The bottom line: The agency has perhaps the most stunning percentage increase of the year due in large part to the funds for the Industrial Technology Service.
DOE Office of Science
By the numbers: The request calls for $8.8 billion for FY24, an 8.6% increase.
What’s included: Within the Office of Science, DOE’s efforts to develop fusion energy would see a 31% boost to $1 billion. Meanwhile, the agency’s separate ARPA-E program would receive a 38% increase to $470 million, and its Office of Electricity would get a 165% increase to $797 million due to funding authorized by the Inflation reduction Act.
The bottom line: The Office of Science increase marks a step toward realizing the nearly 50% increase over 5 years authorized by the CHIPS and Science Act.
By the numbers: Biden’s request includes $27.2 billion for FY24, an increase of 8.7%.
What’s included: The overall budget would carve out $2.5 billion for NASA’s earth science division, an increase of nearly 14%.
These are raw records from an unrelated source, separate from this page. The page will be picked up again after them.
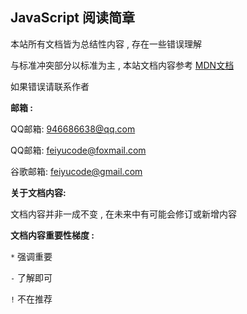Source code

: ## JavaScript 阅读简章

本站所有文档皆为总结性内容 , 存在一些错误理解

与标准冲突部分以标准为主 , 本站文档内容参考 <a href="https://developer.mozilla.org/zh-CN/" target="_blank">MDN文档</a> 

如果错误请联系作者



**邮箱 :**

QQ邮箱: 946686638@qq.com

QQ邮箱: feiyucode@foxmail.com

谷歌邮箱: feiyucode@gmail.com



**关于文档内容:**

文档内容并非一成不变 , 在未来中有可能会修订或新增内容



**文档内容重要性梯度 :**

`*` 强调重要

`-` 了解即可

`!` 不在推荐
The bottom line: The agency would receive increases to most programs under Biden’s request.
For the U.S. to meet the challenges of today and tomorrow and lead the globe in science and technology innovation, Congress must provide the full amount of funding possible from the CHIPS and Science Act in the upcoming appropriations cycle.
The crucial work undertaken by our country’s top science agencies, such as the NSF and NIST, can help ensure new research, development and technological advancements are created here at home. But first, these institutions need the funding to do so.
The passage of this bipartisan legislation last year was a remarkable win for science, technology and the country. Now, we need lawmakers to come together once again to secure the funding needed to improve the lives of every American and expand our economy.